Bringing the saints alive

Bringing the saints alive March 5, 2011

According to an article in the Catholic Transcript (newspaper of the Archdiocese of Hartford), EWTN has just filmed a series of “interviews” with 10 Catholic saints.  The idea is interesting and if done well can give a human dimension to the saints.   The 10 saints chosen are:

Augustine of Hippo, Gemma Galgani, Gregory the Great, Louis de Monfort, Thomas Aquinas, Teresa of Avila, Robert Bellarmine, Catherine of Siena, Irenaeus of Lyons, Jean Vianney.

This gives 3 women and 7 men; 3 from the patristic period, 2 from the middle ages, 2 from the reformation, 1 18th century, 1 19th century and one 19th/20th century.    Except for Augustine, all come from Italy, France or Spain.

What do I find wrong with this list?  Several things bother me.  First, one of these saints is so obscure that I had to look her up:  St.
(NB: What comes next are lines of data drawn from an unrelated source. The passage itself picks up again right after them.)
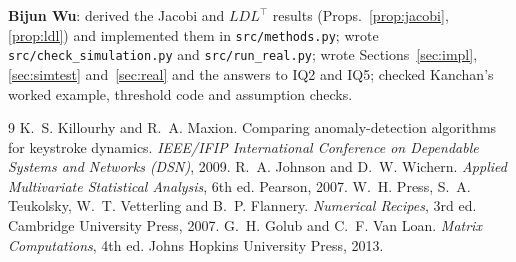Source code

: \documentclass[11pt]{article}
\theoremstyle{definition}
\newcommand{\T}{^{\top}}
\begin{document}
\textbf{Bijun Wu}: derived the Jacobi and $LDL\T$ results (Props.~\ref{prop:jacobi}, \ref{prop:ldl}) and implemented them in \texttt{src/methods.py}; wrote \texttt{src/check\_simulation.py} and \texttt{src/run\_real.py}; wrote Sections~\ref{sec:impl}, \ref{sec:simtest} and~\ref{sec:real} and the answers to IQ2 and IQ5; checked Kanchan's worked example, threshold code and assumption checks.

\begin{thebibliography}{9}
 K.~S. Killourhy and R.~A. Maxion. Comparing anomaly-detection algorithms for keystroke dynamics. \emph{IEEE/IFIP International Conference on Dependable Systems and Networks (DSN)}, 2009.
 R.~A. Johnson and D.~W. Wichern. \emph{Applied Multivariate Statistical Analysis}, 6th ed. Pearson, 2007.
 W.~H. Press, S.~A. Teukolsky, W.~T. Vetterling and B.~P. Flannery. \emph{Numerical Recipes}, 3rd ed. Cambridge University Press, 2007.
 G.~H. Golub and C.~F. Van Loan. \emph{Matrix Computations}, 4th ed. Johns Hopkins University Press, 2013.
\end{thebibliography}
\end{document}
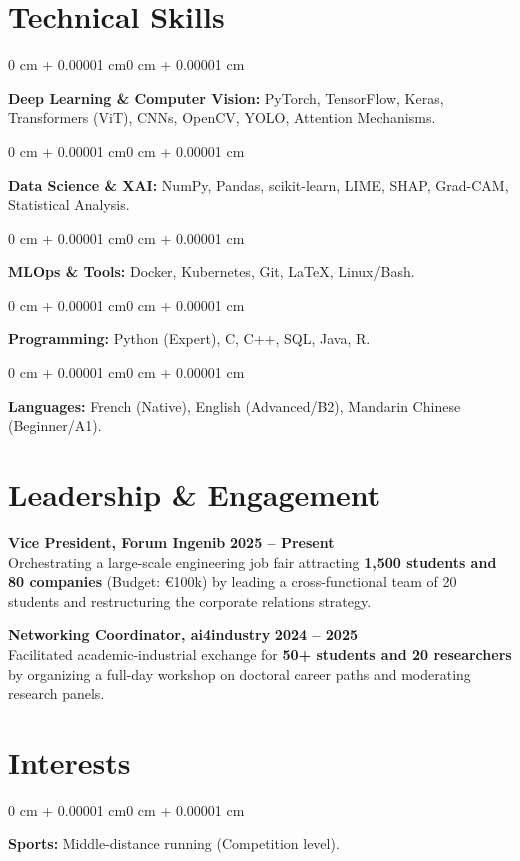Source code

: \documentclass[10pt, letterpaper]{article}
\newenvironment{onecolentry}{
    \begin{adjustwidth}{0 cm + 0.00001 cm}{0 cm + 0.00001 cm}
}{
    \end{adjustwidth}
}
\begin{document}
    \section{Technical Skills}
    \begin{onecolentry}
        \textbf{Deep Learning \& Computer Vision:} PyTorch, TensorFlow, Keras, Transformers (ViT), CNNs, OpenCV, YOLO, Attention Mechanisms.
    \end{onecolentry}
    \begin{onecolentry}
        \textbf{Data Science \& XAI:} NumPy, Pandas, scikit-learn, LIME, SHAP, Grad-CAM, Statistical Analysis.
    \end{onecolentry}
    \begin{onecolentry}
        \textbf{MLOps \& Tools:} Docker, Kubernetes, Git, LaTeX, Linux/Bash.
    \end{onecolentry}
    \begin{onecolentry}
        \textbf{Programming:} Python (Expert), C, C++, SQL, Java, R.
    \end{onecolentry}
    \begin{onecolentry}
        \textbf{Languages:} French (Native), English (Advanced/B2), Mandarin Chinese (Beginner/A1).
    \end{onecolentry}

    \section{Leadership \& Engagement}
    
    \textbf{Vice President, Forum Ingenib} \hfill \textbf{2025 -- Present} \\
    Orchestrating a large-scale engineering job fair attracting \textbf{1,500 students and 80 companies} (Budget: €100k) by leading a cross-functional team of 20 students and restructuring the corporate relations strategy.

    \vspace{0.1cm}
    
    \textbf{Networking Coordinator, ai4industry} \hfill \textbf{2024 -- 2025} \\
    Facilitated academic-industrial exchange for \textbf{50+ students and 20 researchers} by organizing a full-day workshop on doctoral career paths and moderating research panels.

    \section{Interests}
    \begin{onecolentry}
        \textbf{Sports:} Middle-distance running (Competition level).
    \end{onecolentry}
\end{document}
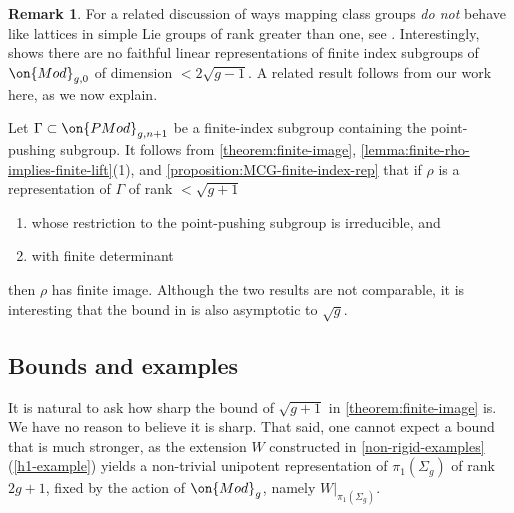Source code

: \documentclass[12 pt]{amsart}
\theoremstyle{plain}
\theoremstyle{definition}
\newtheorem{remark}[subsubsection]{Remark}
\theoremstyle{remark}
\numberwithin{equation}{section}
\begin{document}
\begin{remark}\label{remark:FLM-rank-1-result}
	For a related discussion of ways mapping class groups \emph{do not} behave like lattices in simple Lie groups of rank greater than one, see \cite{farbLM:rank-1-phenomena}. Interestingly, \cite[Theorem 1.6]{farbLM:rank-1-phenomena} shows there are no faithful linear
representations of finite index subgroups of $\on{Mod}_{g,0}$ of dimension $< 2 \sqrt{g-1}$. A related result follows from our work here, as we now explain.

Let $\Gamma\subset \on{PMod}_{g,n+1}$ be a finite-index subgroup containing the point-pushing subgroup. 
It follows from \autoref{theorem:finite-image},
\autoref{lemma:finite-rho-implies-finite-lift}(1), and
\autoref{proposition:MCG-finite-index-rep}
that if $\rho$ is a representation of $\Gamma$ of rank $<\sqrt{g+1}$ 
\begin{enumerate}
\item 	whose restriction to the point-pushing subgroup is irreducible, and
\item with finite determinant
\end{enumerate}
then $\rho$ has finite image.
Although the two results are not comparable,
it is interesting that the bound in
\cite{farbLM:rank-1-phenomena} is also asymptotic to $\sqrt{g}$. 
\end{remark}

\subsection{Bounds and examples}\label{question:bounds}
It is natural to ask how sharp the bound of $\sqrt{g+1}$ in
\autoref{theorem:finite-image} is. We have no reason to believe it is sharp.
That said, one cannot expect a bound that is much stronger, as the extension
$W$ constructed in \autoref{non-rigid-examples}(\ref{h1-example}) yields a
non-trivial unipotent representation of $\pi_1(\Sigma_g)$ of rank $2g+1$, fixed
by the action of $\on{Mod}_g$, namely $W|_{\pi_1(\Sigma_g)}$.  
\end{document}
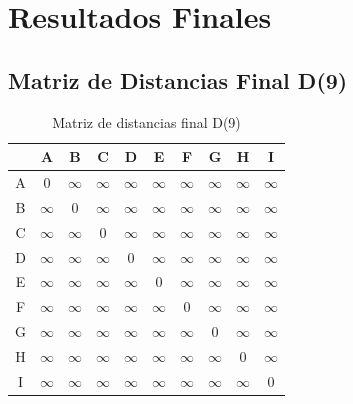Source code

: \documentclass[12pt]{article}
\begin{document}
\clearpage
\section{Resultados Finales}
\subsection{Matriz de Distancias Final D(9)}
\begin{table}[h!]
\centering
\begin{tabular}{|c|c|c|c|c|c|c|c|c|c|}
\hline
 & A & B & C & D & E & F & G & H & I \\\hline
A & 0 & $\infty$ & $\infty$ & $\infty$ & $\infty$ & $\infty$ & $\infty$ & $\infty$ & $\infty$ \\\hline
B & $\infty$ & 0 & $\infty$ & $\infty$ & $\infty$ & $\infty$ & $\infty$ & $\infty$ & $\infty$ \\\hline
C & $\infty$ & $\infty$ & 0 & $\infty$ & $\infty$ & $\infty$ & $\infty$ & $\infty$ & $\infty$ \\\hline
D & $\infty$ & $\infty$ & $\infty$ & 0 & $\infty$ & $\infty$ & $\infty$ & $\infty$ & $\infty$ \\\hline
E & $\infty$ & $\infty$ & $\infty$ & $\infty$ & 0 & $\infty$ & $\infty$ & $\infty$ & $\infty$ \\\hline
F & $\infty$ & $\infty$ & $\infty$ & $\infty$ & $\infty$ & 0 & $\infty$ & $\infty$ & $\infty$ \\\hline
G & $\infty$ & $\infty$ & $\infty$ & $\infty$ & $\infty$ & $\infty$ & 0 & $\infty$ & $\infty$ \\\hline
H & $\infty$ & $\infty$ & $\infty$ & $\infty$ & $\infty$ & $\infty$ & $\infty$ & 0 & $\infty$ \\\hline
I & $\infty$ & $\infty$ & $\infty$ & $\infty$ & $\infty$ & $\infty$ & $\infty$ & $\infty$ & 0 \\\hline
\end{tabular}
\caption{Matriz de distancias final D(9)}
\end{table}

\clearpage
\end{document}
Gemma Galgani, an Italian mystic from the early 20th century.    There have been many mystics; why her?

Second, the list is heavily biased to South-western Europe.  There are no doctors of the Eastern Church, no saints from northern Europe, no saints from the Americas, Africa or the East.  (Augustine, culturally, was not African in the modern sense of the word.)

Third, with the exception of Irenaeus, there are no martyrs.  Why no witnesses to the faith who gave everything:  Edith Stein, Maxamilian Kolbe, Hans Jaggerstatter, Paul Miki, Thomas More?

Fourth, there are no missionaries:  where are Francis Xavier, Cyril & Methodius, Patrick?

Fifth, there are no saints who gave everything in service to the poor:  Don Bosco, Katherine Drexel, Damian the Leper, Peter Claver.

Would anyone care to justify this list?  Who would you choose?